Just over a year ago my wife and I were married in New York, and since then, we’ve moved to Ohio. She’s an American citizen and I’m not. Now that the Supreme Court has overturned DOMA, can I become a citizen? Does it matter that Ohio doesn’t recognize same-sex marriages?
—Married in OH
The Supreme Court’s decision in Windsor was a major win for our community because it overturned the Defense of Marriage Act (DOMA) and determined that the federal government cannot treat married same-sex couples any differently than other married couples. This means that, post-Windsor, an American citizen can petition on behalf of his or her same-sex spouse for immigration benefits.
Your spouse can immediately petition for your green card, which is conditioned on you staying married to each other. The green card application will require you and your spouse to provide, among other things, proof of the marriage, your spouse’s financial condition, and her ability to support you financially if you should fall on hard times. After you’ve been married for two years you can begin the process to apply for permanent resident status and eventually apply for citizenship.

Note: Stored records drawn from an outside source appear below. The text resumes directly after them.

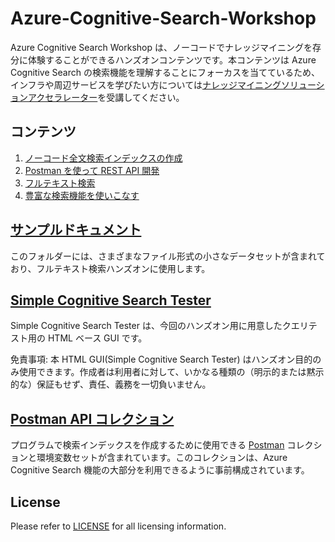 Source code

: # Azure-Cognitive-Search-Workshop

Azure Cognitive Search Workshop は、ノーコードでナレッジマイニングを存分に体験することができるハンズオンコンテンツです。本コンテンツは Azure Cognitive Search の検索機能を理解することにフォーカスを当てているため、インフラや周辺サービスを学びたい方については[ナレッジマイニングソリューションアクセラレーター](https://github.com/nohanaga/azure-search-knowledge-mining)を受講してください。

## コンテンツ

1. [ノーコード全文検索インデックスの作成](CreateIndex.md)
1. [Postman を使って REST API 開発](UsingPostman.md)
1. [フルテキスト検索](FullTextSearch.md)
1. [豊富な検索機能を使いこなす](AdvancedSearch.md)

## [サンプルドキュメント](/sample)
このフォルダーには、さまざまなファイル形式の小さなデータセットが含まれており、フルテキスト検索ハンズオンに使用します。

## [Simple Cognitive Search Tester](/gui)
Simple Cognitive Search Tester は、今回のハンズオン用に用意したクエリテスト用の HTML ベース GUI です。

免責事項: 本 HTML GUI(Simple Cognitive Search Tester) はハンズオン目的のみ使用できます。作成者は利用者に対して、いかなる種類の（明示的または黙示的な）保証もせず、責任、義務を一切負いません。

## [Postman API コレクション](/postman)
プログラムで検索インデックスを作成するために使用できる [Postman](https://www.postman.com/) コレクションと環境変数セットが含まれています。このコレクションは、Azure Cognitive Search 機能の大部分を利用できるように事前構成されています。

## License
Please refer to [LICENSE](LICENSE) for all licensing information. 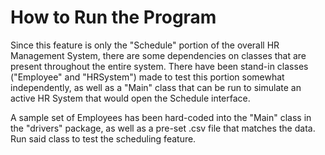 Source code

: # How to Run the Program

Since this feature is only the "Schedule" portion of the overall HR Management System, there are some dependencies on classes that are present throughout the entire system.
There have been stand-in classes ("Employee" and "HRSystem") made to test this portion somewhat independently, as well as a "Main" class that can be run to simulate an active HR System that would open the Schedule interface.

A sample set of Employees has been hard-coded into the "Main" class in the "drivers" package, as well as a pre-set .csv file that matches the data.
Run said class to test the scheduling feature.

As for living in a state without marriage equality, there is every indication that, for immigration purposes, the federal government will look to whether your marriage was legal in the “place of celebration” rather than where you live when you file the green card petition. So, even though you’re living in Ohio, you should still obtain immigration benefits from your spouse because you were married in New York, where there is marriage equality. This is particularly important for the people who live in states without access even to civil unions, as it should allow them to enjoy at least some of the benefits of a federally recognized marriage.

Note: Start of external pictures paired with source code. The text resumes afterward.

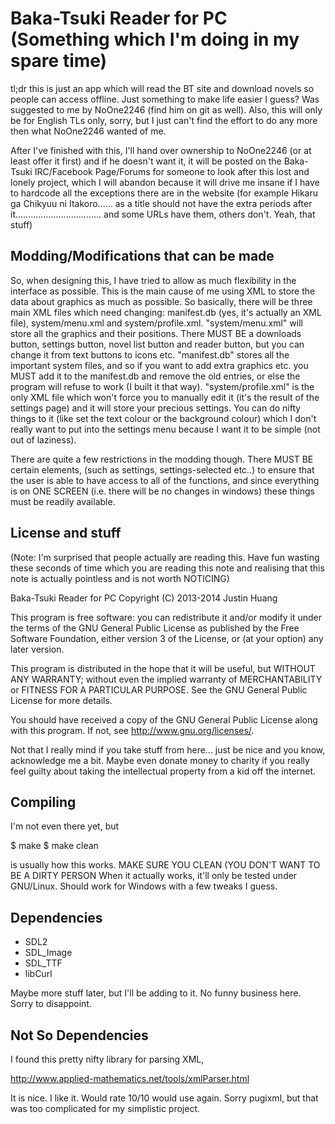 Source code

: Baka-Tsuki Reader for PC (Something which I'm doing in my spare time)
=====================================================================

tl;dr this is just an app which will read the BT site and download novels so
people can access offline. Just something to make life easier I guess? Was
suggested to me by NoOne2246 (find him on git as well). Also, this will only be
for English TLs only, sorry, but I just can't find the effort to do any more
then what NoOne2246 wanted of me.

After I've finished with this, I'll hand over ownership to NoOne2246 (or at
least offer it first) and if he doesn't want it, it will be posted on the
Baka-Tsuki IRC/Facebook Page/Forums for someone to look after this lost and
lonely project, which I will abandon because it will drive me insane if I have
to hardcode all the exceptions there are in the website (for example
Hikaru ga Chikyuu ni Itakoro...... as a title should not have the extra periods
after it.................................. and some URLs have them, others
don't. Yeah, that stuff)

Modding/Modifications that can be made
--------------------------------------

So, when designing this, I have tried to allow as much flexibility in the
interface as possible. This is the main cause of me using XML to store the data
about graphics as much as possible. So basically, there will be three main XML
files which need changing: manifest.db (yes, it's actually an XML file),
system/menu.xml and system/profile.xml. "system/menu.xml" will store all the
graphics and their positions. There MUST BE a downloads button, settings
button, novel list button and reader button, but you can change it from text
buttons to icons etc. "manifest.db" stores all the important system files, and
so if you want to add extra graphics etc. you MUST add it to the manifest.db
and remove the old entries, or else the program will refuse to work (I built it
that way). "system/profile.xml" is the only XML file which won't force you to
manually edit it (it's the result of the settings page) and it will store your
precious settings. You can do nifty things to it (like set the text colour or
the background colour) which I don't really want to put into the settings menu
because I want it to be simple (not out of laziness).

There are quite a few restrictions in the modding though. There MUST BE certain
elements, (such as settings, settings-selected etc..) to ensure that the user
is able to have access to all of the functions, and since everything is on ONE
SCREEN (i.e. there will be no changes in windows) these things must be readily
available. 


License and stuff
-----------------
(Note: I'm surprised that people actually are reading this. Have fun wasting
these seconds of time which you are reading this note and realising that this
note is actually pointless and is not worth NOTICING)

Baka-Tsuki Reader for PC Copyright (C) 2013-2014  Justin Huang

This program is free software: you can redistribute it and/or modify
it under the terms of the GNU General Public License as published by
the Free Software Foundation, either version 3 of the License, or
(at your option) any later version.

This program is distributed in the hope that it will be useful,
but WITHOUT ANY WARRANTY; without even the implied warranty of
MERCHANTABILITY or FITNESS FOR A PARTICULAR PURPOSE.  See the
GNU General Public License for more details.

You should have received a copy of the GNU General Public License
along with this program.  If not, see <http://www.gnu.org/licenses/>.




Not that I really mind if you take stuff from here... just be nice and you
know, acknowledge me a bit. Maybe even donate money to charity if you really
feel guilty about taking the intellectual property from a kid off the internet.

Compiling
---------

I'm not even there yet, but

$ make
$ make clean

is usually how this works. MAKE SURE YOU CLEAN (YOU DON'T WANT TO BE A DIRTY
PERSON When it actually works, it'll only be tested under GNU/Linux. Should 
work for Windows with a few tweaks I guess.

Dependencies
------------

- SDL2
- SDL_Image
- SDL_TTF
- libCurl

Maybe more stuff later, but I'll be adding to it. No funny business here. Sorry
to disappoint.

Not So Dependencies
-------------------

I found this pretty nifty library for parsing XML,

http://www.applied-mathematics.net/tools/xmlParser.html

It is nice. I like it. Would rate 10/10 would use again. Sorry pugixml, but
that was too complicated for my simplistic project.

As with many immigration applications, a marriage-based petition requires very specific information, so it’s best to consult with an attorney with immigration experience to discuss your specific circumstances. All in all, this is an empowering act. Bravo for taking this important step.
Congratulations and good luck!
*This column is not a consultation with an attorney and should in no way be construed as such or as a substitute for such consultation. Anyone with legal issues or concerns should seek the advice of her own attorney.